Thinking season
21st November 2013 · 0 Comments
By Edmund W. Lewis
Editor
With NFL players and coaches thinking it is normal to use the N-word to motivate underachieving Black teammates, America making giant leaps backward into its racist past and a government that no longer places any value on quality education, equal opportunity and health care for the masses, could there ever be a better time for Black folks to start rediscovering who we are and what our divine purpose is? Black people in America find themselves fighting some of the same battles we as a people have been fighting for centuries. We can either continue to run around chasing our tails, cower in the corner afraid of our own shadows or stand up and fight for our right to be. Fighting for our right to be begins with getting to know and love ourselves again, reconnecting with and learning from our past and asking tough questions about our place in the world and what we are up against. Blessed are those that ask the questions that lead to enlightenment, empowerment and liberation.
Here are a few questions to get the juices flowing:
• Why is Gov. Piyush Jindal getting so little credit for the deplorable conditions at Grambling State University and at other Louisiana public colleges and universities?
• How ridiculous is it that Gov. Jindal continues to do everything in his power to undermine New Orleans — including siphoning funds out of the city’s chronically underfunded public school system, moving a mental health facility to the Northshore and blocking the expansion of Medicaid benefits that could literally save thousands of lives among poor and working-class residents — while touting the Big Easy as “America’s comeback city”?

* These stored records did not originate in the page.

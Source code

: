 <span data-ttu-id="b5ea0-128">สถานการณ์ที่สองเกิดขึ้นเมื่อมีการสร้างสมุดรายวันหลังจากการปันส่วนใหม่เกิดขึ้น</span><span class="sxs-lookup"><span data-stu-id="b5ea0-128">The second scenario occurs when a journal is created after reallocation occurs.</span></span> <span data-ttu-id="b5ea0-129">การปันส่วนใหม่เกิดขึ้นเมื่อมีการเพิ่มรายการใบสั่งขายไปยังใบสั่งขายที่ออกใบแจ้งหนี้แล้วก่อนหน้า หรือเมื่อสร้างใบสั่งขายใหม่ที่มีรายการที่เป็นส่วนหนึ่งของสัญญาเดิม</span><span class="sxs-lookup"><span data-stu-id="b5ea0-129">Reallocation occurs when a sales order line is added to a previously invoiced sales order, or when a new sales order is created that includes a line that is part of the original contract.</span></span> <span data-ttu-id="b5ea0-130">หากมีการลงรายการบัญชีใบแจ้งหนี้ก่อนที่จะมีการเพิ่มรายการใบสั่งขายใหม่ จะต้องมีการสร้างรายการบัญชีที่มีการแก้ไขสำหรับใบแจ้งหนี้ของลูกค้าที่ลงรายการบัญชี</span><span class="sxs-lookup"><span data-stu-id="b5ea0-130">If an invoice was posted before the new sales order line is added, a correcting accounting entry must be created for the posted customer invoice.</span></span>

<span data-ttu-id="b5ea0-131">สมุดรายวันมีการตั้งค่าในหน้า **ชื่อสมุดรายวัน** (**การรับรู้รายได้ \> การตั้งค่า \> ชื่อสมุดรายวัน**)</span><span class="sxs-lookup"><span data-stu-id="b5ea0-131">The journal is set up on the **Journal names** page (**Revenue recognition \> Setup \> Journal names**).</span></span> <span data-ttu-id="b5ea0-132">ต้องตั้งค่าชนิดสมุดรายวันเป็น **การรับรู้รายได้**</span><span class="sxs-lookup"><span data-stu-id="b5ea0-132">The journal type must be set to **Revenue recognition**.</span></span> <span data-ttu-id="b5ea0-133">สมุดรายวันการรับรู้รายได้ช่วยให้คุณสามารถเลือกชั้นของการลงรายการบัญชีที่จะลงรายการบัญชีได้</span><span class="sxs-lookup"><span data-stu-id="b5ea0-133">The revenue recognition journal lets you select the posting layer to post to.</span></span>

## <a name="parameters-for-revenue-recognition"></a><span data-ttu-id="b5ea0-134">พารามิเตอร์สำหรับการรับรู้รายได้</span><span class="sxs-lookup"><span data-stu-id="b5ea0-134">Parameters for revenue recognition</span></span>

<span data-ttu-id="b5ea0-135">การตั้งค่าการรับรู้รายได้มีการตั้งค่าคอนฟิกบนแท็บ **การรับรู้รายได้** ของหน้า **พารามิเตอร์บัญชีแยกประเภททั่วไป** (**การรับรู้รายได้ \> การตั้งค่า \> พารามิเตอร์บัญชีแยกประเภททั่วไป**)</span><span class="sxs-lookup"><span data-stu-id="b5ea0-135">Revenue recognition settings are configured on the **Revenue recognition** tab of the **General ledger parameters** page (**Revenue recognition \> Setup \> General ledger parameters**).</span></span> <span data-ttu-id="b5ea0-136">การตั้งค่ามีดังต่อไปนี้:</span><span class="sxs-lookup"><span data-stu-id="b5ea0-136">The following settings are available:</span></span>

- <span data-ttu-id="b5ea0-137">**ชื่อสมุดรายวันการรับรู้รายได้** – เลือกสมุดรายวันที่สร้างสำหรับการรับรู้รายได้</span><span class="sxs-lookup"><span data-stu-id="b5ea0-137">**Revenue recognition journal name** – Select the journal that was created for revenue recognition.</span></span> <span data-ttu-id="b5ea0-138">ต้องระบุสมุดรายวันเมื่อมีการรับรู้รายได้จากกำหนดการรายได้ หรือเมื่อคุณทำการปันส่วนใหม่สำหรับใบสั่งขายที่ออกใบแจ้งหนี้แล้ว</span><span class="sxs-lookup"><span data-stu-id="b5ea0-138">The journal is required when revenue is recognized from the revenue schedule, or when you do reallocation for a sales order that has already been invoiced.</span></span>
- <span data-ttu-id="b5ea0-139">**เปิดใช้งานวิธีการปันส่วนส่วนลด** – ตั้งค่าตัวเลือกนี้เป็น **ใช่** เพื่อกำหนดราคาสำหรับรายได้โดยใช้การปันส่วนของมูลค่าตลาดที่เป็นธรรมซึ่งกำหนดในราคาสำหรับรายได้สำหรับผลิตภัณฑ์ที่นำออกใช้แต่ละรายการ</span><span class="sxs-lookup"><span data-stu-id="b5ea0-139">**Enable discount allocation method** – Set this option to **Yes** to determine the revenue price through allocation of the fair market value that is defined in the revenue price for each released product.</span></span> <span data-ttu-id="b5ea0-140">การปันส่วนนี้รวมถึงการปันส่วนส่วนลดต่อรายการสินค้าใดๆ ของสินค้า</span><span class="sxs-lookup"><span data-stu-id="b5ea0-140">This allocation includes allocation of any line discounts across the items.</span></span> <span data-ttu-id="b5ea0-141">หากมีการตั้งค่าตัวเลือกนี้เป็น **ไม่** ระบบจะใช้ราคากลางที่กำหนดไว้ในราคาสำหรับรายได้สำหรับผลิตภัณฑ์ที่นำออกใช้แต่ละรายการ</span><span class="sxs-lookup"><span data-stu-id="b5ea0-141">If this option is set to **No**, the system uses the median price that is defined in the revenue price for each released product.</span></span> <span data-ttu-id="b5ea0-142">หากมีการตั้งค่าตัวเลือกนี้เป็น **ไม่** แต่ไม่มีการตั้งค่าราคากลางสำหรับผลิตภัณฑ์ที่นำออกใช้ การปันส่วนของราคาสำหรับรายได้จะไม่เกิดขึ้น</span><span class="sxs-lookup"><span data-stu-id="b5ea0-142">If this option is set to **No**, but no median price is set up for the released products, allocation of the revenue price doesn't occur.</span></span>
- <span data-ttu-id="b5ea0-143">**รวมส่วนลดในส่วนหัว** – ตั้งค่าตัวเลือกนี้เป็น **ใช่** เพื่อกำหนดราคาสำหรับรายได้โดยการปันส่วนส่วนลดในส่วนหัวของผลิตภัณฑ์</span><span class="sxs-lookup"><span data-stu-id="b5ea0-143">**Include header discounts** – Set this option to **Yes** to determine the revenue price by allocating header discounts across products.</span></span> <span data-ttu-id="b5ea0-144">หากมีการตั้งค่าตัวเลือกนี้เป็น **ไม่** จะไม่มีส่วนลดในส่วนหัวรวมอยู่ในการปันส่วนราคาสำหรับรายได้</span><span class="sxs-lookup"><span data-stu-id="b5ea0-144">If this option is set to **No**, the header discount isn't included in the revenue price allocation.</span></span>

• Why do we continue to tolerate state lawmakers who routinely break the rules they set in place and act like they are above the law?
• Doesn’t Mayor Mitch Landrieu’s efforts to force civil court judges to relocate to the old Charity Hospital building bring to mind the bad old days when Blacks had absolutely no decision-making power in New Orleans and white elected officials could do whatever they wanted without fear of reprisal?

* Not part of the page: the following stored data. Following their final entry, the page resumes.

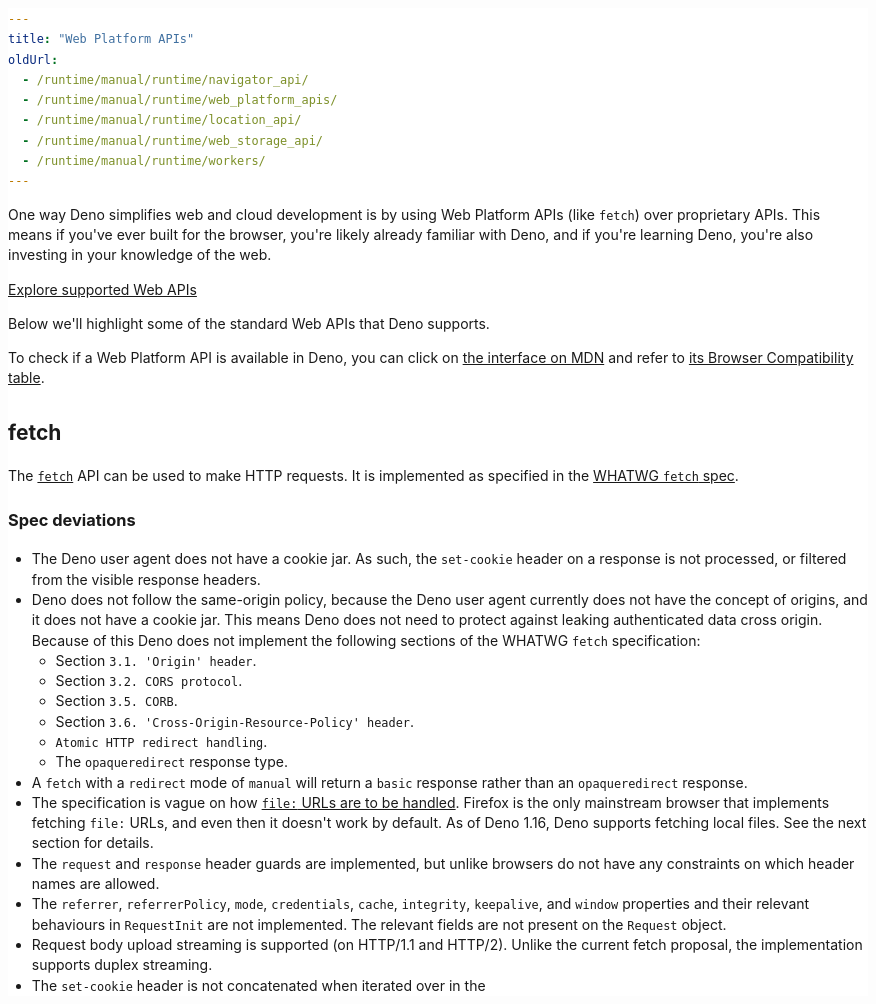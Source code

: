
 ```yaml
---
title: "Web Platform APIs"
oldUrl:
  - /runtime/manual/runtime/navigator_api/
  - /runtime/manual/runtime/web_platform_apis/
  - /runtime/manual/runtime/location_api/
  - /runtime/manual/runtime/web_storage_api/
  - /runtime/manual/runtime/workers/
---
```


One way Deno simplifies web and cloud development is by using Web Platform APIs
(like `fetch`) over proprietary APIs. This means if you've ever built for the
browser, you're likely already familiar with Deno, and if you're learning Deno,
you're also investing in your knowledge of the web.

<a href="/api/web/" class="docs-cta runtime-cta">Explore supported Web APIs</a>

Below we'll highlight some of the standard Web APIs that Deno supports.

To check if a Web Platform API is available in Deno, you can click on
[the interface on MDN](https://developer.mozilla.org/en-US/docs/Web/API#interfaces)
and refer to
[its Browser Compatibility table](https://developer.mozilla.org/en-US/docs/Web/API/AbortController#browser_compatibility).

## fetch

The [`fetch`](/api/web/~/fetch) API can be used to make HTTP requests. It is
implemented as specified in the
[WHATWG `fetch` spec](https://fetch.spec.whatwg.org/).

### Spec deviations

- The Deno user agent does not have a cookie jar. As such, the `set-cookie`
  header on a response is not processed, or filtered from the visible response
  headers.
- Deno does not follow the same-origin policy, because the Deno user agent
  currently does not have the concept of origins, and it does not have a cookie
  jar. This means Deno does not need to protect against leaking authenticated
  data cross origin. Because of this Deno does not implement the following
  sections of the WHATWG `fetch` specification:
  - Section `3.1. 'Origin' header`.
  - Section `3.2. CORS protocol`.
  - Section `3.5. CORB`.
  - Section `3.6. 'Cross-Origin-Resource-Policy' header`.
  - `Atomic HTTP redirect handling`.
  - The `opaqueredirect` response type.
- A `fetch` with a `redirect` mode of `manual` will return a `basic` response
  rather than an `opaqueredirect` response.
- The specification is vague on how
  [`file:` URLs are to be handled](https://fetch.spec.whatwg.org/#scheme-fetch).
  Firefox is the only mainstream browser that implements fetching `file:` URLs,
  and even then it doesn't work by default. As of Deno 1.16, Deno supports
  fetching local files. See the next section for details.
- The `request` and `response` header guards are implemented, but unlike
  browsers do not have any constraints on which header names are allowed.
- The `referrer`, `referrerPolicy`, `mode`, `credentials`, `cache`, `integrity`,
  `keepalive`, and `window` properties and their relevant behaviours in
  `RequestInit` are not implemented. The relevant fields are not present on the
  `Request` object.
- Request body upload streaming is supported (on HTTP/1.1 and HTTP/2). Unlike
  the current fetch proposal, the implementation supports duplex streaming.
- The `set-cookie` header is not concatenated when iterated over in the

• Is anyone really surprised by Mayor Landrieu and Louisiana Gov. Piyush Jindal’s collaborative efforts to prevent New Orleans civil court judges from building a new courthouse on the site of the old Louisiana Supreme Court building?
• Now that the mayor has succeeded in removing all safeguards from the New Orleans Sewerage & Water Board and has one of his deputy mayors in the race to replace outgoing S&WB chairwoman Marcia St. Martin, do you think the board will hesitate to shove higher fees and rates down the throats of the city’s poor and working-class families?
• What do you make of HBO’s “Real Time” host Bill Maher’s description of Sen. Mary Landrieu as “a lousy Democrat”?
• Why do you suppose Orleans Parish District Attorney Leon Cannizzaro hasn’t filed charges against Merritt Landry in the shooting of 14-year-old Marshall Coulter?
• When was the last time you ran across a fearless Black elected official in New Orleans?
• Why does so little of the millions of dollars generated annually in New Orleans from Black food, music and culture find its way into Black people’s pockets?
• Why do Black folks keep allowing Black elected officials who do nothing to uplift and empower communities of color to remain in office?
• When did public offices become family legacies to be passed down from one generation to the next?
• What would happen if Black residents stopped attending and supporting Black churches who do absolutely nothing to address racism, classism, injustice, poverty and unconstitutional policing in New Orleans?
• Now that white supremacist Craig Cobb has discovered he is part-Black, do you think he will understand if he is not accepted into the “White Nationalist Intentional community in North Dakota” he proposed last year if that idea comes to fruition?
• If Man was made in the image of God and science has proven that human life originated in Africa, why would anyone knowingly create and promote the idea of a blond, blue-eyed Jesus?
• Is the scientifically proven African roots of humanity the real reason so many conservatives embrace creationism over evolution?
• Why did Home Depot think it was cute or clever to send out a text with an image of two Black drummers and a person in a gorilla mask that asked “Which drummer is not like the others?”?
• Why don’t the Richie Incognitos of the NFL ever bully a teammate with the temperament and volatility of a Ray Lewis, Adam “Pacman” Jones or New England tight end Aaron Hermandez?
• Is anyone out there buying Richie Incognito’s recent assertion that the racist and profane remarks he told his Black teammate Jonathan Martin came from a place of “brotherhood”?
• What does threatening to slap someone’s mother or kill someone’s “whole (expletive) family” have to do with professional football?
• If the Miami Dolphins coaches instructed Incognito to “toughen up” his teammate, will Miami be slapped with “Bully-gate” or “Bigot-gate” charges and forced to endure a 12-month “scarlet letter” the way the New Orleans Saints did?
• What are you doing to feed your mind and spirit?